MI INFANCIA Y SUS PÁJAROS
“Ella esperó los días de verano,
Ella esperó más de siete años,
Todos los años pasaba un transeúnte.
Ella esperó los días de invierno,
Y su cabello estaba a la espera
De recordar la luz.” (Maurice Maeterlinck)
MI INFANCIA Y SUS PÁJAROS
En mi infancia muchos de los pájaros que volaban a mi alrededor tenían un plumaje negro (tordos, cuervos), en blanco y negro (alcaudones, golondrinas, cigüeñas, vencejos, aviones, urracas), o de colores parduzcos y terrosos (gorriones, ruiseñores, alondras, cogujadas, malvices). Esta sobriedad cromática armonizaba bien con el espíritu sombrío de la época o les servía para camuflarse y desafiar nuestra inconsciente crueldad (producto también de aquellos tiempos). Sobre dos de ellos pesaba una prohibición ancestral no escrita, un tabú religioso que los convertía en intocables. Las golondrinas le habían arrancado las espinas de la corona a Cristo; las cigüeñas anidaban muy alto, muchas veces en sagrado, y servían de volátil excusa para no explicarles a los niños la elemental biología de la reproducción.
Pero existían unos pajarillos alegres de canto y de plumaje.
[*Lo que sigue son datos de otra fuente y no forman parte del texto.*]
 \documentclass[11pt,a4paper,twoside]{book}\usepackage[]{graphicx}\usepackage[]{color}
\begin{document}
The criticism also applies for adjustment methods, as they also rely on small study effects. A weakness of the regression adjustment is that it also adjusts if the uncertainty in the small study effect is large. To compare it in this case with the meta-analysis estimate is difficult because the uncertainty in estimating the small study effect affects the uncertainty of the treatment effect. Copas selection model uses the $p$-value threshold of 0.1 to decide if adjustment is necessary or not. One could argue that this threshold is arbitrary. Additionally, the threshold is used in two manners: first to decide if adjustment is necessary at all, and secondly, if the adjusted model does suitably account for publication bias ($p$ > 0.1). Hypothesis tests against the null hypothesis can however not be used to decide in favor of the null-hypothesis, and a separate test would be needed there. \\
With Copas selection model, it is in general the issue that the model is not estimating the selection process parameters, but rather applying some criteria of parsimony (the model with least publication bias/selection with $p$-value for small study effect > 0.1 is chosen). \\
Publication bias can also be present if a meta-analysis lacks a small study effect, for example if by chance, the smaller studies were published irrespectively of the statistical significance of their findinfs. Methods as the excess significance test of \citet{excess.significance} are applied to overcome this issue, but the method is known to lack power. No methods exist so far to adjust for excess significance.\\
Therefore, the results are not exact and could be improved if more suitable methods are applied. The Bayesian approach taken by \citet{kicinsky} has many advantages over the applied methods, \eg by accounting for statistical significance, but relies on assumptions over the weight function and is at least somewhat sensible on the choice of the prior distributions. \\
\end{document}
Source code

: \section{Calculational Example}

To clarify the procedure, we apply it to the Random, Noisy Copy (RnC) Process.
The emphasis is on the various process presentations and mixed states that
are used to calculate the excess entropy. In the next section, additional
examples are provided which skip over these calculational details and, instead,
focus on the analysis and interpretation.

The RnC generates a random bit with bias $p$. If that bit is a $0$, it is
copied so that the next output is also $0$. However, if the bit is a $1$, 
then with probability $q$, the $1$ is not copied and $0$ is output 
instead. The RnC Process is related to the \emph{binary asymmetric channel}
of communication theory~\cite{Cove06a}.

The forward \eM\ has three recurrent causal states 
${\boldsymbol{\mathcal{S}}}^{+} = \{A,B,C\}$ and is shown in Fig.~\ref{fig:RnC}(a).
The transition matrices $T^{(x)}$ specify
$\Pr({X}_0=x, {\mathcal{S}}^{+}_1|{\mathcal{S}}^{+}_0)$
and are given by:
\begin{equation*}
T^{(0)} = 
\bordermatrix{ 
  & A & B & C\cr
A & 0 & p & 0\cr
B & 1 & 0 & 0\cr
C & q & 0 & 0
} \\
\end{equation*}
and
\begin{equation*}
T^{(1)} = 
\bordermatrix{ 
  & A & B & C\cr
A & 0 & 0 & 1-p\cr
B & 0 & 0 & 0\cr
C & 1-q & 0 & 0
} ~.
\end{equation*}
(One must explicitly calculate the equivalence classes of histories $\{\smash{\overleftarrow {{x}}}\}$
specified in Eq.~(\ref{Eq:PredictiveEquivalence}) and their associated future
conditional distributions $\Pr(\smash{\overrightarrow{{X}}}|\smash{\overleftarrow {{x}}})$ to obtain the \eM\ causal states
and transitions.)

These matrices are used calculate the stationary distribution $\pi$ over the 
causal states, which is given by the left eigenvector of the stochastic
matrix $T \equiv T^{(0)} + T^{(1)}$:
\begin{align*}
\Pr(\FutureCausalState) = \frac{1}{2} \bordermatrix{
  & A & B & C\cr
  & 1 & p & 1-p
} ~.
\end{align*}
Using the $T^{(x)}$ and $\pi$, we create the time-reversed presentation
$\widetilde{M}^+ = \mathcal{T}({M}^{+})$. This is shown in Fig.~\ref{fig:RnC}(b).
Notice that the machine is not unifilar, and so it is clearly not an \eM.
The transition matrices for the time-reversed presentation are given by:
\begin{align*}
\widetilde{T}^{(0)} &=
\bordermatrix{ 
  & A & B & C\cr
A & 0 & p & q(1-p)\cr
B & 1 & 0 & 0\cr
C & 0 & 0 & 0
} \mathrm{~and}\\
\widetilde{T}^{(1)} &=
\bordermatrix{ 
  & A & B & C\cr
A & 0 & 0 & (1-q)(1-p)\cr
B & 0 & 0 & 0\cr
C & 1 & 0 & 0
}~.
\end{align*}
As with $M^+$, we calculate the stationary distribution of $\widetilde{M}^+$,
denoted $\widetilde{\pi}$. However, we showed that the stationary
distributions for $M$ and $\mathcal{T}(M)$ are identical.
Su nombre más común es el de cardelina, pichentes, verderones, zorzales, tórtolas, pinzones, jilgueros, pardillos ... Nosotros, remarcando sin saberlo su feliz rebeldía contra aquel mundo en blanco y negro, los llamábamos colorines. “Chui, chui, ya han caído”, eran los tiempos de nuestra juventud, recordó mi amigo después de dar vuelta a sus cepillos o costillas con su respectiva aluda, hormiga con alas, revoloteando en el “chicholete” del cepillo, que nos servían para cazarlos de las más diversas maneras, con red o con esa liga casera, pegamento natural, que se untaba a lado del cebo, y se colocaba encima de los zarzales o ramajes resecos, debajo de la higuera, debajo de la parra, recién vendimiada, sobre cardos, lentiscos, haramagos y en los calvas de los encinares. Todo esto son recuerdos de mediados y finales del siglo XX y es mi experiencia con amigos de siempre y de tiempos pasados. Eran días de holganza, de diversión y, sobre todo, de disfrute gastronómico: era un alimento saludable, que aportaba alto valor nutritivo y se digería con suma facilidad. Vale.
PD. El público urbanita no sabría hoy ni procesar ni cocinar los animales cazados, ni cuenta en sus viviendas con el lugar y los medios para hacerlo. Siempre recordaré, ¡ay amigo!, va por ti, gran gastrónomo y cocinero, que cuando asaba unos zorzales introducidos en un pimiento morrón, los servía a la cuadrilla pronunciando inexorablemente aquella frase: “hoy vamos a deleitarnos con el sabroso sabor rojo de la huerta y el pajarillo asado más chico que pueda comerse”. Que aproveche. Días.